Hello,
I would like to know if I can use the Rhino.Geometry.Curve.DerivativeAt method to calculate the normal vector (according to the definition in the attached diagram or (Frenet–Serret formulas - Wikipedia)) with the derivative in seconds at position t1 of a space curve 3D:
import Rhino
import scriptcontext as sc
def test_curve_normal():
go = Rhino.Input.Custom.GetObject()
go.GeometryFilter = Rhino.DocObjects.ObjectType.Curve
go.SubObjectSelect = False
go.Get()
if go.CommandResult() != Rhino.Commands.Result.Success:
return
objref = go.Object(0)
curve, t = objref.CurveParameter()
if not curve:
return
point = curve.PointAt(t)
print("Point: {0}".format(point.ToString()))

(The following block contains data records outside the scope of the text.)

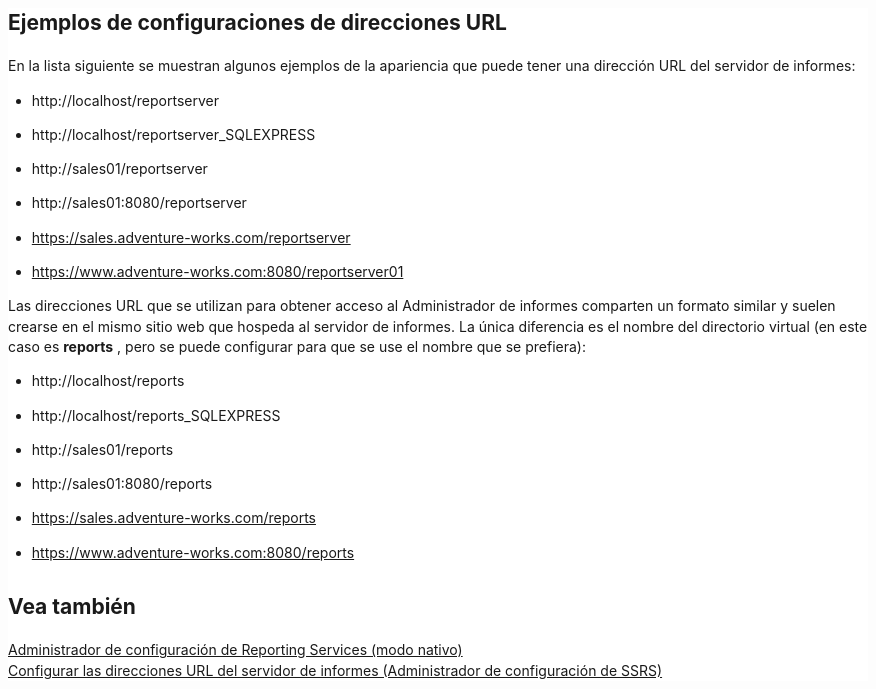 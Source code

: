 ##  <a name="URLExamples"></a> Ejemplos de configuraciones de direcciones URL  
 En la lista siguiente se muestran algunos ejemplos de la apariencia que puede tener una dirección URL del servidor de informes:  
  
-   http://localhost/reportserver  
  
-   http://localhost/reportserver_SQLEXPRESS  
  
-   http://sales01/reportserver  
  
-   http://sales01:8080/reportserver  
  
-   https://sales.adventure-works.com/reportserver  
  
-   https://www.adventure-works.com:8080/reportserver01  
  
 Las direcciones URL que se utilizan para obtener acceso al Administrador de informes comparten un formato similar y suelen crearse en el mismo sitio web que hospeda al servidor de informes. La única diferencia es el nombre del directorio virtual (en este caso es **reports** , pero se puede configurar para que se use el nombre que se prefiera):  
  
-   http://localhost/reports  
  
-   http://localhost/reports_SQLEXPRESS  
  
-   http://sales01/reports  
  
-   http://sales01:8080/reports  
  
-   https://sales.adventure-works.com/reports  
  
-   https://www.adventure-works.com:8080/reports  
  
## <a name="see-also"></a>Vea también  
 [Administrador de configuración de Reporting Services &#40;modo nativo&#41;](../../sql-server/install/reporting-services-configuration-manager-native-mode.md)   
 [Configurar las direcciones URL del servidor de informes &#40;Administrador de configuración de SSRS&#41;](configure-report-server-urls-ssrs-configuration-manager.md)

tangent = curve.TangentAt(t)
print("Tangent: {0}".format(tangent.ToString()))
kappa = curve.CurvatureAt(t)
print("Curvature: {0}".format(kappa.ToString()))
# The normal to the curve at a particular point is the line
# perpendicular to the tangent at this point.
normal = Rhino.Geometry.Vector3d.CrossProduct(tangent, kappa)
normal.Unitize()
print("Normal: {0}".format(normal.ToString()))
if __name__ == "__main__":
test_curve_normal()
Thank you very much, if the curvature vector of Rhino is defined as in the equation 2.20 of this reference 2.2 Principal normal and curvature), the kappa vector=curve.CurvatureAt(t) in your proposal is the normal vertor. We do not need to calculate the vector product.